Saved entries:

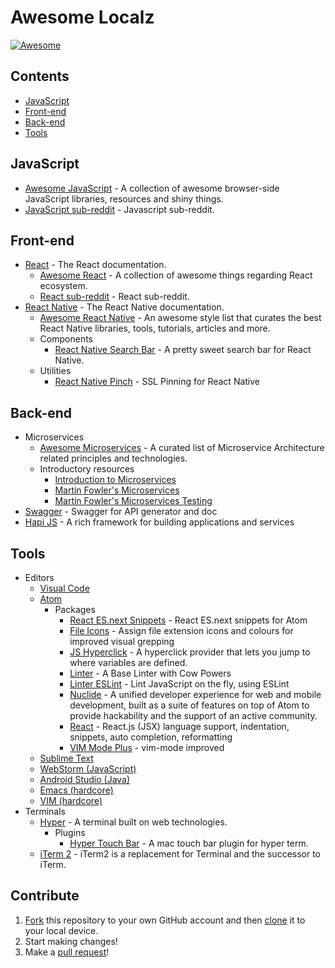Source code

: # Awesome Localz

[![Awesome](https://cdn.rawgit.com/sindresorhus/awesome/d7305f38d29fed78fa85652e3a63e154dd8e8829/media/badge.svg)](https://github.com/sindresorhus/awesome)

## Contents

- [JavaScript](#javascript)
- [Front-end](#frontend)
- [Back-end](#backend)
- [Tools](#tools)

## JavaScript

- [Awesome JavaScript](https://github.com/sorrycc/awesome-javascript) - A collection of awesome browser-side JavaScript libraries, resources and shiny things.
- [JavaScript sub-reddit](https://www.reddit.com/r/javascript/) - Javascript sub-reddit.

## Front-end

- [React](https://facebook.github.io/react/docs/hello-world.html) - The React documentation.
  - [Awesome React](https://github.com/enaqx/awesome-react) - A collection of awesome things regarding React ecosystem.
  - [React sub-reddit](https://www.reddit.com/r/reactjs/) - React sub-reddit.
- [React Native](https://facebook.github.io/react-native/docs/getting-started.html) - The React Native documentation.
  - [Awesome React Native](https://github.com/jondot/awesome-react-native) - An awesome style list that curates the best React Native libraries, tools, tutorials, articles and more.
  - Components
    - [React Native Search Bar](https://github.com/localz/react-native-searchbar) - A pretty sweet search bar for React Native.
  - Utilities
    - [React Native Pinch](https://github.com/localz/react-native-pinch) - SSL Pinning for React Native

## Back-end

- Microservices
  - [Awesome Microservices](https://github.com/mfornos/awesome-microservices) - A curated list of Microservice Architecture related principles and technologies.
  - Introductory resources
    - [Introduction to Microservices](https://www.nginx.com/blog/introduction-to-microservices/)
    - [Martin Fowler's Microservices](https://martinfowler.com/articles/microservices.html)
    - [Martin Fowler's Microservices Testing](https://martinfowler.com/articles/microservice-testing/)
- [Swagger](http://swagger.io) - Swagger for API generator and doc
- [Hapi JS](https://hapijs.com/) - A rich framework for building applications and services

## Tools

- Editors
  - [Visual Code](https://code.visualstudio.com)
  - [Atom](https://atom.io)
    - Packages
      - [React ES.next Snippets](https://atom.io/packages/react-esnext-snippets) - React ES.next snippets for Atom
      - [File Icons](https://atom.io/packages/file-icons) - Assign file extension icons and colours for improved visual grepping
      - [JS Hyperclick](https://atom.io/packages/js-hyperclick) - A hyperclick provider that lets you jump to where variables are defined.
      - [Linter](https://atom.io/packages/linter) - A Base Linter with Cow Powers
      - [Linter ESLint](https://atom.io/packages/linter-eslint) - Lint JavaScript on the fly, using ESLint
      - [Nuclide](https://atom.io/packages/nuclide) - A unified developer experience for web and mobile development, built as a suite of features on top of Atom to provide hackability and the support of an active community.
      - [React](https://atom.io/packages/react) - React.js (JSX) language support, indentation, snippets, auto completion, reformatting
      - [VIM Mode Plus](https://atom.io/packages/vim-mode-plus) - vim-mode improved
  - [Sublime Text](https://www.sublimetext.com/)
  - [WebStorm (JavaScript)](https://www.jetbrains.com/webstorm/)
  - [Android Studio (Java)](https://developer.android.com/studio/index.html)
  - [Emacs (hardcore)](https://www.gnu.org/s/emacs/)
  - [VIM (hardcore)](http://www.vim.org/)
- Terminals
  - [Hyper](https://hyper.is) - A terminal built on web technologies.
    - Plugins
      - [Hyper Touch Bar](https://github.com/jxom/hyper-touchbar) - A mac touch bar plugin for hyper term.
  - [iTerm 2](https://www.iterm2.com/) - iTerm2 is a replacement for Terminal and the successor to iTerm.

## Contribute

1. [Fork](https://help.github.com/articles/fork-a-repo/) this repository to your own GitHub account and then [clone](https://help.github.com/articles/cloning-a-repository/) it to your local device.
2. Start making changes!
3. Make a [pull request](https://help.github.com/articles/about-pull-requests/)!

» **What this task involves**:
The expected result is a copy of each line in the records where "developer" appears.

» **Result**:
      - [Nuclide](https://atom.io/packages/nuclide) - A unified developer experience for web and mobile development, built as a suite of features on top of Atom to provide hackability and the support of an active community.
  - [Android Studio (Java)](https://developer.android.com/studio/index.html)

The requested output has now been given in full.